BARR and the State of Privacy
Imagine driving home when you hear your name on the radio:
"...and our next caller is looking for Michael Harris, license BFG-277. He just passed the Kennedy tollbooth, and three minutes ago a traffic camera spotted him on Broadway. He's made this trip every evening for 10 years – home, to 1020 Bell Street...... On to our next caller, who asks, 'Is my boss still making weekly trips to her psychotherapist?' Before we answer, we break for station identification: You are listening to Highway Patrol Public Radio, bringing transparency to government since 1997."
Sound far fetched? Believe it or not, this station exists, only it's not the highway patrol outing drivers over FM, it's the FAA broadcasting aircraft movements over the internet, in a datastream called the ASDI or Aircraft Situation Display to Industry. Airlines use it to track their fleets, but it is also the data source behind websites that publish flight histories for private aircraft. Anyone can tune in to keep tabs on a pilot and everywhere he or she flies.
But the ASDI system has an optional protection system called Block Aircraft Registration Request or BARR. This allows any airplane owner to block the broadcast of their information.
The public was unaware of the BARR until 2008, when the Big Three auto executives flew to Washington in private jets, begging with hat in hand. When the public couldn't uncover their flight histories using the internet, they demanded to know: How can these jerks block their flights from public view? The better question is: Why is it so easy to monitor someone else's travel in the first place? Does the public have a right to this information? Thus arose a furious debate about whether the government should allow public access to ASDI, without benefit of blocking.

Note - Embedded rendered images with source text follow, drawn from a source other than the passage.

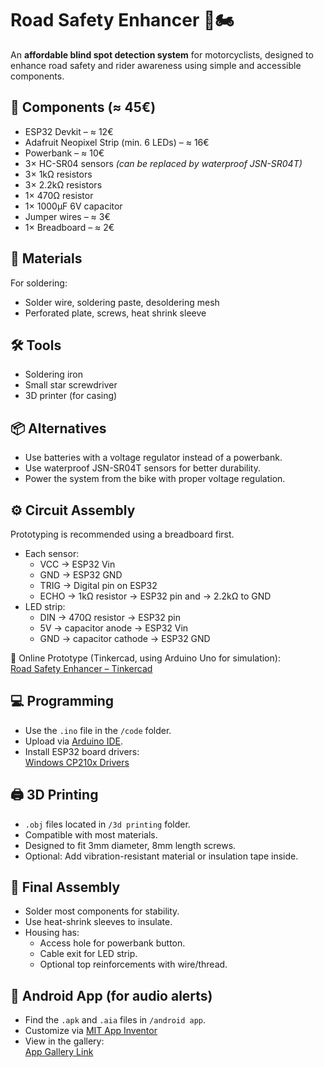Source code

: # Road Safety Enhancer 🚦🏍️

An **affordable blind spot detection system** for motorcyclists, designed to enhance road safety and rider awareness using simple and accessible components.

## 🔧 Components (≈ 45€)

- ESP32 Devkit – ≈ 12€
- Adafruit Neopixel Strip (min. 6 LEDs) – ≈ 16€
- Powerbank – ≈ 10€
- 3× HC-SR04 sensors *(can be replaced by waterproof JSN-SR04T)*
- 3× 1kΩ resistors
- 3× 2.2kΩ resistors
- 1× 470Ω resistor
- 1× 1000µF 6V capacitor
- Jumper wires – ≈ 3€
- 1× Breadboard – ≈ 2€

## 🧰 Materials

For soldering:
- Solder wire, soldering paste, desoldering mesh
- Perforated plate, screws, heat shrink sleeve

## 🛠️ Tools

- Soldering iron
- Small star screwdriver
- 3D printer (for casing)

## 📦 Alternatives

- Use batteries with a voltage regulator instead of a powerbank.
- Use waterproof JSN-SR04T sensors for better durability.
- Power the system from the bike with proper voltage regulation.

## ⚙️ Circuit Assembly

Prototyping is recommended using a breadboard first.

- Each sensor:
  - VCC → ESP32 Vin
  - GND → ESP32 GND
  - TRIG → Digital pin on ESP32
  - ECHO → 1kΩ resistor → ESP32 pin and → 2.2kΩ to GND
- LED strip:
  - DIN → 470Ω resistor → ESP32 pin
  - 5V → capacitor anode → ESP32 Vin
  - GND → capacitor cathode → ESP32 GND

🔗 Online Prototype (Tinkercad, using Arduino Uno for simulation):  
[Road Safety Enhancer – Tinkercad](https://www.tinkercad.com/things/dLVjJe70Qei-road-safety-enhancer?sharecode=Z7BBWLo4VtbwdmQoFHWKGO1k9tpFJqyPfxQFXZNC0VQ)

## 💻 Programming

- Use the `.ino` file in the `/code` folder.
- Upload via [Arduino IDE](https://www.arduino.cc/en/software/).
- Install ESP32 board drivers:  
  [Windows CP210x Drivers](https://randomnerdtutorials.com/install-esp32-esp8266-usb-drivers-cp210x-windows/)

## 🖨️ 3D Printing

- `.obj` files located in `/3d printing` folder.
- Compatible with most materials.
- Designed to fit 3mm diameter, 8mm length screws.
- Optional: Add vibration-resistant material or insulation tape inside.

## 🔩 Final Assembly

- Solder most components for stability.
- Use heat-shrink sleeves to insulate.
- Housing has:
  - Access hole for powerbank button.
  - Cable exit for LED strip.
  - Optional top reinforcements with wire/thread.

## 📱 Android App (for audio alerts)

- Find the `.apk` and `.aia` files in `/android app`.
- Customize via [MIT App Inventor](https://appinventor.mit.edu/)
- View in the gallery:  
  [App Gallery Link](https://gallery.appinventor.mit.edu/?galleryid=15356150-cc52-45ef-ad10-0015a3798d69)

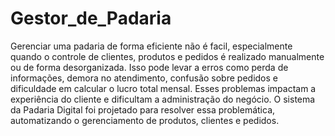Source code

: # Gestor_de_Padaria
Gerenciar uma padaria de forma eficiente não é facil, especialmente quando o controle de clientes, produtos e pedidos é realizado manualmente ou de forma desorganizada. Isso pode levar a erros como perda de informações, demora no atendimento, confusão sobre pedidos e dificuldade em calcular o lucro total mensal. Esses problemas impactam a experiência do cliente e dificultam a administração do negócio.
O sistema da Padaria Digital foi projetado para resolver essa problemática, automatizando o gerenciamento de produtos, clientes e pedidos.
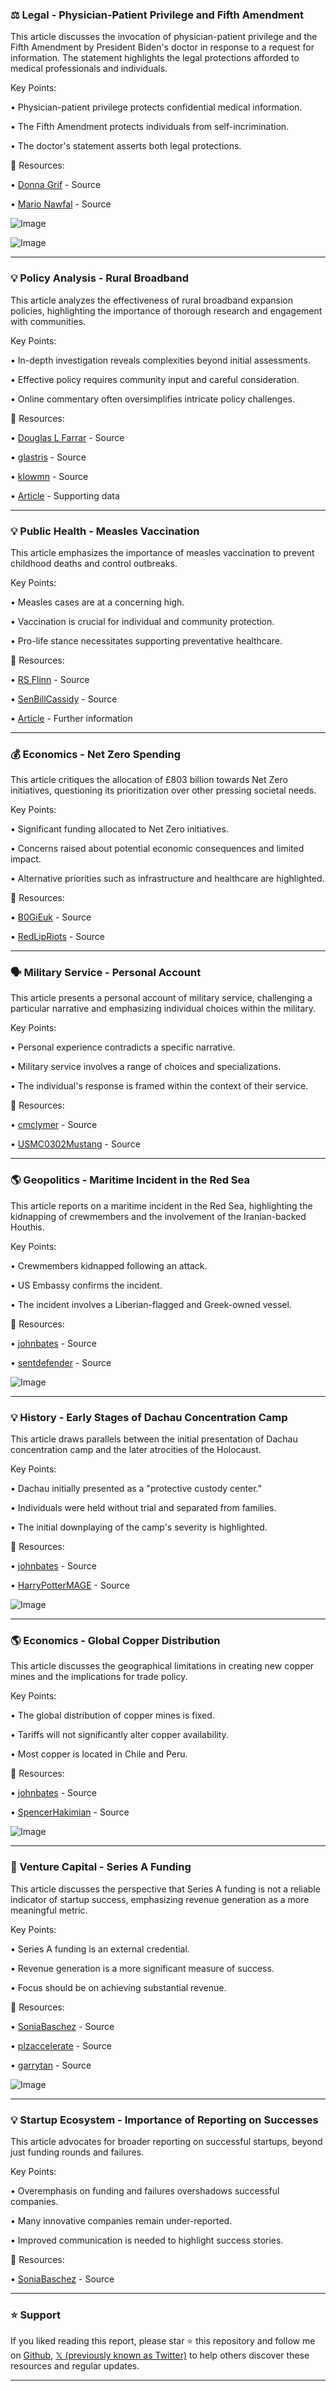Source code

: ### ⚖️ Legal - Physician-Patient Privilege and Fifth Amendment

This article discusses the invocation of physician-patient privilege and the Fifth Amendment by President Biden's doctor in response to a request for information.  The statement highlights the legal protections afforded to medical professionals and individuals.

Key Points:

• Physician-patient privilege protects confidential medical information.


• The Fifth Amendment protects individuals from self-incrimination.


• The doctor's statement asserts both legal protections.



🔗 Resources:

• [Donna Grif](https://x.com/Donna_Grif) - Source


• [Mario Nawfal](https://x.com/MarioNawfal) - Source


![Image](https://pbs.twimg.com/amplify_video_thumb/1943101598995005440/img/gn9NbujH32So7zO9.jpg)


![Image](https://pbs.twimg.com/amplify_video_thumb/1942979191806349312/img/glQfQbzLFQwn9oJW?format=jpg&name=240x240)


---
### 💡 Policy Analysis - Rural Broadband

This article analyzes the effectiveness of rural broadband expansion policies, highlighting the importance of thorough research and engagement with communities.

Key Points:

• In-depth investigation reveals complexities beyond initial assessments.


• Effective policy requires community input and careful consideration.


• Online commentary often oversimplifies intricate policy challenges.



🔗 Resources:

• [Douglas L Farrar](https://x.com/DouglasLFarrar) - Source


• [glastris](https://x.com/glastris) - Source


• [klowmn](https://x.com/klowmn) - Source


• [Article](https://t.co/qhtSROBsxF) -  Supporting data


---
### 💡 Public Health - Measles Vaccination

This article emphasizes the importance of measles vaccination to prevent childhood deaths and control outbreaks.

Key Points:

• Measles cases are at a concerning high.


• Vaccination is crucial for individual and community protection.


• Pro-life stance necessitates supporting preventative healthcare.



🔗 Resources:

• [RS Flinn](https://x.com/RS_Flinn) - Source


• [SenBillCassidy](https://x.com/SenBillCassidy) - Source


• [Article](https://t.co/X9rpAWwM0k) -  Further information


---
### 💰 Economics - Net Zero Spending

This article critiques the allocation of £803 billion towards Net Zero initiatives, questioning its prioritization over other pressing societal needs.

Key Points:

• Significant funding allocated to Net Zero initiatives.


• Concerns raised about potential economic consequences and limited impact.


• Alternative priorities such as infrastructure and healthcare are highlighted.



🔗 Resources:

• [B0GiEuk](https://x.com/B0GiEuk) - Source


• [RedLipRiots](https://x.com/RedLipRiots) - Source


---
### 🗣️ Military Service - Personal Account

This article presents a personal account of military service, challenging a particular narrative and emphasizing individual choices within the military.

Key Points:

• Personal experience contradicts a specific narrative.


• Military service involves a range of choices and specializations.


• The individual's response is framed within the context of their service.



🔗 Resources:

• [cmclymer](https://x.com/cmclymer) - Source


• [USMC0302Mustang](https://x.com/USMC0302Mustang) - Source


---
### 🌎 Geopolitics - Maritime Incident in the Red Sea

This article reports on a maritime incident in the Red Sea, highlighting the kidnapping of crewmembers and the involvement of the Iranian-backed Houthis.

Key Points:

• Crewmembers kidnapped following an attack.


• US Embassy confirms the incident.


• The incident involves a Liberian-flagged and Greek-owned vessel.


🔗 Resources:

• [johnbates](https://x.com/johnbates) - Source


• [sentdefender](https://x.com/sentdefender) - Source


![Image](https://pbs.twimg.com/media/GvcCvoFXcAAhm9t?format=jpg&name=small)


---
### 💡 History - Early Stages of Dachau Concentration Camp

This article draws parallels between the initial presentation of Dachau concentration camp and the later atrocities of the Holocaust.

Key Points:

• Dachau initially presented as a "protective custody center."


• Individuals were held without trial and separated from families.


• The initial downplaying of the camp's severity is highlighted.



🔗 Resources:

• [johnbates](https://x.com/johnbates) - Source


• [HarryPotterMAGE](https://x.com/HarryPotterMAGE) - Source


![Image](https://pbs.twimg.com/media/GvaA5GVXUAABHvN?format=jpg&name=small)


---
### 🌎 Economics - Global Copper Distribution

This article discusses the geographical limitations in creating new copper mines and the implications for trade policy.

Key Points:

• The global distribution of copper mines is fixed.


• Tariffs will not significantly alter copper availability.


• Most copper is located in Chile and Peru.



🔗 Resources:

• [johnbates](https://x.com/johnbates) - Source


• [SpencerHakimian](https://x.com/SpencerHakimian) - Source


![Image](https://pbs.twimg.com/media/Gvae-_nWwAATP1S?format=jpg&name=small)


---
### 🚀 Venture Capital - Series A Funding

This article discusses the perspective that Series A funding is not a reliable indicator of startup success, emphasizing revenue generation as a more meaningful metric.

Key Points:

• Series A funding is an external credential.


• Revenue generation is a more significant measure of success.


• Focus should be on achieving substantial revenue.



🔗 Resources:

• [SoniaBaschez](https://x.com/SoniaBaschez) - Source


• [plzaccelerate](https://x.com/plzaccelerate) - Source


• [garrytan](https://x.com/garrytan) - Source


![Image](https://pbs.twimg.com/ext_tw_video_thumb/1942967654400077824/pu/img/3AWcGHqQ78aPVXup.jpg)


---
### 💡 Startup Ecosystem -  Importance of Reporting on Successes

This article advocates for broader reporting on successful startups, beyond just funding rounds and failures.

Key Points:

• Overemphasis on funding and failures overshadows successful companies.


•  Many innovative companies remain under-reported.


• Improved communication is needed to highlight success stories.



🔗 Resources:

• [SoniaBaschez](https://x.com/SoniaBaschez) - Source


---

### ⭐️ Support

If you liked reading this report, please star ⭐️ this repository and follow me on [Github](https://github.com/Drix10), [𝕏 (previously known as Twitter)](https://x.com/DRIX_10_) to help others discover these resources and regular updates.

---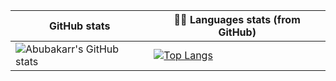 |  GitHub stats | 👨‍💻 Languages stats (from GitHub) |
|-----------------|--------------------|
| ![Abubakarr's GitHub stats](https://github-readme-stats.vercel.app/api?username=Abubakarr99&count_private=true&show_icons=true&theme=dark) | [![Top Langs](https://github-readme-stats.vercel.app/api/top-langs/?username=Abubakarr99&layout=compact&theme=dark&hide=HTML)](https://github.com/anuraghazra/github-readme-stats) |
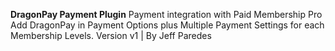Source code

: **DragonPay Payment Plugin** 
Payment integration with Paid Membership Pro
Add DragonPay in Payment Options plus Multiple Payment Settings for each Membership Levels.
Version v1 | By Jeff Paredes
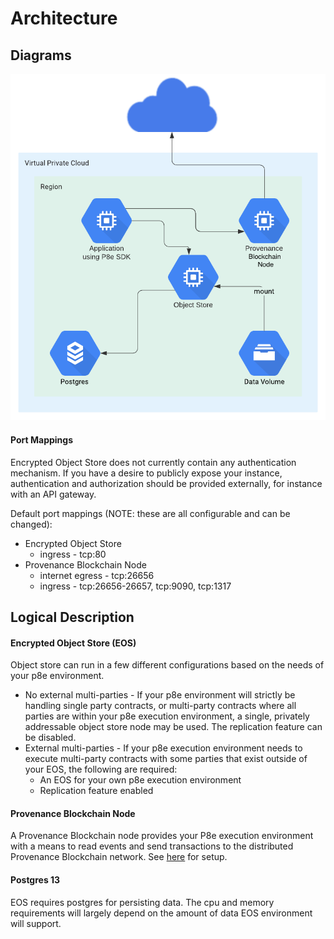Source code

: # Architecture

## Diagrams

![p8e Execution Environment](<../../.gitbook/assets/image (5).png>)

#### Port Mappings

Encrypted Object Store does not currently contain any authentication mechanism. If you have a desire to publicly expose your instance, authentication and authorization should be provided externally, for instance with an API gateway.

Default port mappings (NOTE: these are all configurable and can be changed):

* Encrypted Object Store
  * ingress - tcp:80
* Provenance Blockchain Node
  * internet egress - tcp:26656
  * ingress - tcp:26656-26657, tcp:9090, tcp:1317

## Logical Description

#### Encrypted Object Store (EOS)

Object store can run in a few different configurations based on the needs of your p8e environment.

* No external multi-parties - If your p8e environment will strictly be handling single party contracts, or multi-party contracts where all parties are within your p8e execution environment, a single, privately addressable object store node may be used. The replication feature can be disabled.
* External multi-parties - If your p8e execution environment needs to execute multi-party contracts with some parties that exist outside of your EOS, the following are required:
  * An EOS for your own p8e execution environment
  * Replication feature enabled

#### Provenance Blockchain Node

A Provenance Blockchain node provides your P8e execution environment with a means to read events and send transactions to the distributed Provenance Blockchain network. See [here](../../blockchain/running-a-node/running-a-node-1/) for setup.

#### Postgres 13

EOS requires postgres for persisting data. The cpu and memory requirements will largely depend on the amount of data EOS environment will support.
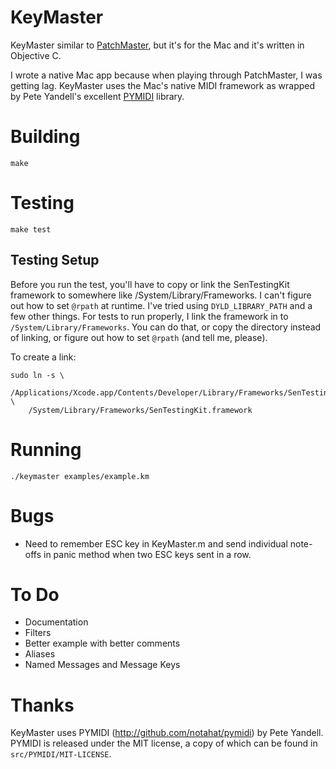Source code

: # KeyMaster

KeyMaster similar to [PatchMaster](http://patchmaster.org/), but it's for
the Mac and it's written in Objective C.

I wrote a native Mac app because when playing through PatchMaster, I was
getting lag. KeyMaster uses the Mac's native MIDI framework as wrapped by
Pete Yandell's excellent [PYMIDI](https://github.com/notahat/pymidi)
library.

# Building

    make

# Testing

    make test

## Testing Setup

Before you run the test, you'll have to copy or link the SenTestingKit
framework to somewhere like /System/Library/Frameworks. I can't figure out
how to set `@rpath` at runtime. I've tried using `DYLD_LIBRARY_PATH` and a
few other things. For tests to run properly, I link the framework in to
`/System/Library/Frameworks`. You can do that, or copy the directory instead
of linking, or figure out how to set `@rpath` (and tell me, please).

To create a link:

    sudo ln -s \
        /Applications/Xcode.app/Contents/Developer/Library/Frameworks/SenTestingKit.framework \
        /System/Library/Frameworks/SenTestingKit.framework

# Running

    ./keymaster examples/example.km

# Bugs

* Need to remember ESC key in KeyMaster.m and send individual note-offs in
  panic method when two ESC keys sent in a row.

# To Do

* Documentation
* Filters
* Better example with better comments
* Aliases
* Named Messages and Message Keys

# Thanks

KeyMaster uses PYMIDI (http://github.com/notahat/pymidi) by Pete Yandell.
PYMIDI is released under the MIT license, a copy of which can be found in
`src/PYMIDI/MIT-LICENSE`.
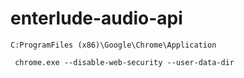 # enterlude-audio-api

`C:ProgramFiles (x86)\Google\Chrome\Application`

` chrome.exe --disable-web-security --user-data-dir`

The Department of Transportation said "yes" on May 27 when it quietly issued a press release announcing the end of the BARR program. Said Secretary LaHood: "This action is in keeping with the Obama administration's commitment to transparency in government. Both general aviation and commercial aircraft use the public airspace and air traffic control facilities, and the public has a right to information about their activities."
What he didn't say is that essentially all government aircraft will remain blocked--even non-military aircraft, including the DOT jets he uses--and that virtually every letter submitted during the proposal's public comment period condemned it on privacy grounds.
But nonetheless, many agree with his government transparency argument--the FAA tracks every flight using air traffic control, so the FAA must publish those records on the internet. Proponents say it's necessary to keep tabs on corporations, to smoke out those who receive federal bailouts, then jet off for a ski weekend on the company dime. But is it any solution for the FAA to publish every company's travel calendar? We do not search everyone's home because there is a thief in the neighborhood.
Public corporations are not open books. Some flights really are as sensitive as their merger activities, and most companies do document their fleet use in annual reports. If not, shareholders can require they do so. Misuse of company aircraft is no different than misuse of any company asset, but the problem is better addressed through corporate governance than the wholesale monitoring of every company's travel.
But aircraft monitoring does not shine a light on corporations alone. The DOT and monitoring proponents contend that publishing an airplane's movements does not disclose who is in that airplane, because that information is protected by mountains of law. Yet aircraft records are listed by owner name on the FAA website, and half of them belong to individuals. This includes me, the owner of a BARR-protected single-engine airplane, which I pay for out of pocket and use exclusively for personal travel.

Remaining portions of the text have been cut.